Comedian Bill Cosby joined forces Sunday with a conservative organization, The Independent Women’s Forum (IWF), for a live event and MSNBC program titled “About Our Children. . .” (View the MSNBC teaser here). IWF President Michelle Bernard hosted the event, which was held at Howard University and featured a panel of education and parenting experts, including Alvin Poussaint, psychiatry professor at Harvard University; NAACP President Ben Jealous; and Michelle Rhee, chancellor of the D.C. public schools. “I want people to think back on history and realize that there is truly nothing that we can’t do,” Bernard said. “Today is just the first day of what will be a national grass-roots mobilization effort, where we will gather parents and children to really take the bull by the horns to do everything that we can to ensure that every child has a shot at the American dream.”

The unquestioned star of the event was Cosby, and while he has consistently advocated for individual responsibility and higher education standards, this event marked the first time the comedian and TV legend officially teamed with a conservative organization. That was fitting, because his tough-love message to parents is one a conservative could truly embrace. Cosby took direct aim at parents who can’t be bothered to get involved in their child’s school.


“Outside of your house, and even in the TV sets, we can’t trust those people to tell our children correct things or to give them love,” he said. “You’ve got to go visit the schoolteacher. Someone is spending six to seven hours with your child, and you don’t want to know who it is?” According to IWF’s Web site, its mission is to “rebuild civil society by advancing economic liberty, personal responsibility, and political freedom.” The site goes on to state that “IWF builds support for a greater respect for limited government, equality under the law, property rights, free markets, strong families, and a powerful and effective national defense and foreign policy.”

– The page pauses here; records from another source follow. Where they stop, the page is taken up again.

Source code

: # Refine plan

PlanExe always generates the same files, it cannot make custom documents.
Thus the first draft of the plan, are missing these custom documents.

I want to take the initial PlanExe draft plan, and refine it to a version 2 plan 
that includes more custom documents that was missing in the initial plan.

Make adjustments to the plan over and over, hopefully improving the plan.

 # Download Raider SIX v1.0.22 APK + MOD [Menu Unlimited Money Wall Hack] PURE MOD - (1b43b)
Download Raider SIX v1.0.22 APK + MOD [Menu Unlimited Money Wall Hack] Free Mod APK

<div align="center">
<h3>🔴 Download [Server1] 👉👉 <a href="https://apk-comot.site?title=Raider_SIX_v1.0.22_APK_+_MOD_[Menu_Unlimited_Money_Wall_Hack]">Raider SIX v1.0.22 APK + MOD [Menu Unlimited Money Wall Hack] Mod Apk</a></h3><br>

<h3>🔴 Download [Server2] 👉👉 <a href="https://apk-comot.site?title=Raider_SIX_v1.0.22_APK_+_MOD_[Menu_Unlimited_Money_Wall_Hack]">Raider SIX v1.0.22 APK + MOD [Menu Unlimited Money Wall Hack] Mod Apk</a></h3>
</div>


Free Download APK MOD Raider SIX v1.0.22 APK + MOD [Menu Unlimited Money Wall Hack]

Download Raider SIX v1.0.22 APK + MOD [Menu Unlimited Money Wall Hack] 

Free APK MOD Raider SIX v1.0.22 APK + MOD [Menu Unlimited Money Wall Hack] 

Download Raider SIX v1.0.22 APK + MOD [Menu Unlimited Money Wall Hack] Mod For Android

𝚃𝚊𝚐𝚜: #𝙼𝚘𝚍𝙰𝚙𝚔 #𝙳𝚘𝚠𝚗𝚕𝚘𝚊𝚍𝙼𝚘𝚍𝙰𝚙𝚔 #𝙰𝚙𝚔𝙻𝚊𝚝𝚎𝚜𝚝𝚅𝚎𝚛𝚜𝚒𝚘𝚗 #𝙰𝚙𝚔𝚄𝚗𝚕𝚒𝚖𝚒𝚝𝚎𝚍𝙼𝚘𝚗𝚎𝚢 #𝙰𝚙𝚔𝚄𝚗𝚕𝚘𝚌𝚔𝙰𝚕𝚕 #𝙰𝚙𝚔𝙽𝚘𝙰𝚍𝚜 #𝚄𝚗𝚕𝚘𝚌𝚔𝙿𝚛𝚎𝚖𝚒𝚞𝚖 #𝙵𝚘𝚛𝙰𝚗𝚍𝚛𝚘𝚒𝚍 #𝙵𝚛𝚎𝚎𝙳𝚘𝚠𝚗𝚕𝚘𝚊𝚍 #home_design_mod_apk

Cosby, of course, is the longtime actor, funnyman and wise social critic behind such TV hits as “Fat Albert” and “The Cosby Show,” where he played physician and family man Cliff Huxtable. Some political commentators, including former White House adviser Karl Rove, have credited “The Cosby Show” — which debuted 25 years ago this year — with helping change Americans’ attitudes on race, ultimately making it possible for Barack Obama to become the first African-American president in 2008.


But Cosby has also been a political iconoclast, often blaming “hip-hop culture” and black parents for perpetuating problems plaguing the African-American community. In 2004, he rekindled a spirited national debate with remarks made as he accepted an award from the NAACP during a ceremony commemorating the 50th anniversary of Brown v. Board of Education.


“These people who marched and were hit in the face with rocks and punched in the face to get an education, and we got these knuckleheads walking around who don’t want to learn English,” Cosby said that night. “I know that you all know it. I just want to get you as angry [as] you ought to be. When you walk around the neighborhood and you see this stuff, that stuff’s not funny. These people are not funny anymore. . . They don’t want to accept that they have to study to get an education.”


In recent weeks, Cosby has not shied away from commenting on current events — from his predictably unpredictable iconoclastic viewpoint. Last week, he made news on Twitter, when he Tweeted: “I agree with President Carter that racism is playing a role in recent outbursts against President Obama.” On the other hand, Cosby had also pronounced himself “shocked” to hear President Obama publicly weigh-in on the arrest of Harvard professor Henry Louis Gates.


But Cosby is at his most effective when he challenges black parents directly. Three weeks ago, he was in Detroit, lending his support to an extraordinary effort by officials there to go door to door to persuade parents to keep their children in the city’s dwindling public school system. “We’ve got to really speak to parents — in a way they can understand — that the prison system is smiling, waiting on your child,” Cosby said.


A week later at Cheyney University, a historically black college in Pennsylvania, Cosby said, “We lose our children . . . children shooting and killing each other. It doesn’t make sense. There’s no one home giving them directions and corrections and love.”